From a planet never glimpsed by human eyes, circling a sun that had never been catalogued, in a galaxy itself never detected by ocular telescopes, spectrometers, radio telescopes, or any other astronomical observation apparatus constructed or conceived on the earth, the decisively fatal fate of life on earth had been unleashed.

 

The occupants of this planet were themselves unaware of just what they had accomplished, but had they been, they might have opted to've unleashed the menace some centuries or millennia earlier, by local reckoning.
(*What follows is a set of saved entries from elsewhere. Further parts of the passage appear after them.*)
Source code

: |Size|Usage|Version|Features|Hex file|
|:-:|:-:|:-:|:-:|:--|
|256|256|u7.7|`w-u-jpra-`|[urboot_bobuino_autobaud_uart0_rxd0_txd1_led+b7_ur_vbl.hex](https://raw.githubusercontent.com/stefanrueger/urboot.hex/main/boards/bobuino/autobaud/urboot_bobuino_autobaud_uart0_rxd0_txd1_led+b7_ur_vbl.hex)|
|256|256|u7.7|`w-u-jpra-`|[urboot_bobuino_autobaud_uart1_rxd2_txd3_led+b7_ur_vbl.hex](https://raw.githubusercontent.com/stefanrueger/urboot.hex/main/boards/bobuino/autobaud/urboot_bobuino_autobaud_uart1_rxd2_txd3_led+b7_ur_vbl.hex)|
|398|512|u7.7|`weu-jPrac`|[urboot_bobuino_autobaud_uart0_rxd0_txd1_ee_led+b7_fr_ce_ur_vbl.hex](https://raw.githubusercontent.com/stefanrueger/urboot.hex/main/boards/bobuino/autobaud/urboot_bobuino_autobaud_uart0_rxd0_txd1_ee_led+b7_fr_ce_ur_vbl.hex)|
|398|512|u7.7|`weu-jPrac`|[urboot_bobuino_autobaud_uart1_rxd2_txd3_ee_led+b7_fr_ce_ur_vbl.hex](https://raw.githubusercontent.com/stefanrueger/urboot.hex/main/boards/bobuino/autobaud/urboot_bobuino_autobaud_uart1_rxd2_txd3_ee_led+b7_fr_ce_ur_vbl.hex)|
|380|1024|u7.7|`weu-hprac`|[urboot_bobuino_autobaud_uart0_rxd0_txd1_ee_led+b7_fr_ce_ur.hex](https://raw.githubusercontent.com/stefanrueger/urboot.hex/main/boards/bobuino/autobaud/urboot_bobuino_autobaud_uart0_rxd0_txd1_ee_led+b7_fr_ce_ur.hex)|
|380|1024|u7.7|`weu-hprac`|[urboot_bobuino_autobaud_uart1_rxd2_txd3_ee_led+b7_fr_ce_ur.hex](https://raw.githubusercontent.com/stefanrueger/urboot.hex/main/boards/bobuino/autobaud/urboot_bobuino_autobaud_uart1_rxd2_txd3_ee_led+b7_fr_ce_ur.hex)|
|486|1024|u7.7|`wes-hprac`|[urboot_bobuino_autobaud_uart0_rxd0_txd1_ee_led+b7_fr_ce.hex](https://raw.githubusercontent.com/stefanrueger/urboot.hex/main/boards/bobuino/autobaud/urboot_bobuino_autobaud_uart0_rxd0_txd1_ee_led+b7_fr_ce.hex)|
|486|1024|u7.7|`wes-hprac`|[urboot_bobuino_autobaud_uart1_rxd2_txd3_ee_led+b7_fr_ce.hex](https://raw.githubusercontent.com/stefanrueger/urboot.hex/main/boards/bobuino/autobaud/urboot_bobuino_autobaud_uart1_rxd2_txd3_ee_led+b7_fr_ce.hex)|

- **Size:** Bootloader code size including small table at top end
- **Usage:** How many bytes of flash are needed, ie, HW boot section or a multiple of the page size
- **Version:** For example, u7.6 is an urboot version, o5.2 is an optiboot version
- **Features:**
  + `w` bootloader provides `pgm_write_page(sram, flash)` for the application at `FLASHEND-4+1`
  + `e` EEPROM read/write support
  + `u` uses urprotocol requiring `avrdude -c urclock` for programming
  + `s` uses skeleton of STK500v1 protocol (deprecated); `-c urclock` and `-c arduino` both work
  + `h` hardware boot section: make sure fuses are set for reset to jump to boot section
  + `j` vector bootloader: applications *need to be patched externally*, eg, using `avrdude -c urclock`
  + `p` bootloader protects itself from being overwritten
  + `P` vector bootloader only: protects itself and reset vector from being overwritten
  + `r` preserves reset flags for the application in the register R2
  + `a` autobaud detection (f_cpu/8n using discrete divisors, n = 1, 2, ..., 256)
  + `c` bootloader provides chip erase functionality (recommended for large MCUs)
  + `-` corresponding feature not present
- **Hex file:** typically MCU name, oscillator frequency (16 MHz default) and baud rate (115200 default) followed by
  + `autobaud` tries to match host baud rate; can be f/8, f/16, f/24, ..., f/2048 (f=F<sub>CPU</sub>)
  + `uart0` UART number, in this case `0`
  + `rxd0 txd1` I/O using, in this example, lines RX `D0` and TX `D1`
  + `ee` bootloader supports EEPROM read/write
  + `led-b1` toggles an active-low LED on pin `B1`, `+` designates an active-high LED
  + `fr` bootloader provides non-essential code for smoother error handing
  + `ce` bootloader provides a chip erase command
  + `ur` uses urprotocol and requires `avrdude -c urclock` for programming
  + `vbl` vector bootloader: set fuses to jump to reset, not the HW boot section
Still, it was a major feat but one that would never earn this crowd a Nobel Prize in any domain, as if the taxonomy of prizes and awards would have meant much.

 

No, this crowd was only conforming to what an earth-bound thinker would have recognized as “ontology”: ethics as we know it did not infect or afflict this planet, “good and evil” had never seriously been broached, only states of being, non-being, and un-being could claim relevance to the minds of these inhabitants, whose physiologies and somatic configurations defy all human understanding: nevertheless, this crowd had come up with a universal cure for humanity, and regardless of consequences, not only did they unleash it but, though themselves quite unaware of the existence of Planet Earth (a miniscule speck equally invisible to them, but they had no dire need to explore the heavens with astronomical apparatuses), they sent it directly to the locality where it might do some good (well, you see, I err already, since I've already explained that this crowd did not observe the categories and taxonomies of good and evil, right and wrong), that is to say, to the exact locale where it might consign the human race to extinction and expunction within the vast realm of baryonic matter, where of course they themselves did not reside entirely.

 

This crowd was thorough, too, by the standards of earth-bound logic, with a thoroughness that would have earned them the appellation “evil” (again, wholly by terrestrial standards, or more specifically, by the terrestrial standards that might have been operative in the scores of centuries and handful of millennia immediately following the advent of human civilization, by the end of which such categories and standards were no longer operative. [Logic, the reader may have long since guessed, did not strictly apply to this distant crowd, either, since without the benefits and limitations of temporal sequence, they also had no use for the namby-pamby causes and effects and mental sequences dictated or required by earth-bound logic.])


Come to think of it and truth be told, this crowd failed to work with other familiar earth-bound notions and even some other concepts or conceits discarded by earth-bound humanity: but despite the conspicuous absences, who could fault them for their aesthetic sensitivities?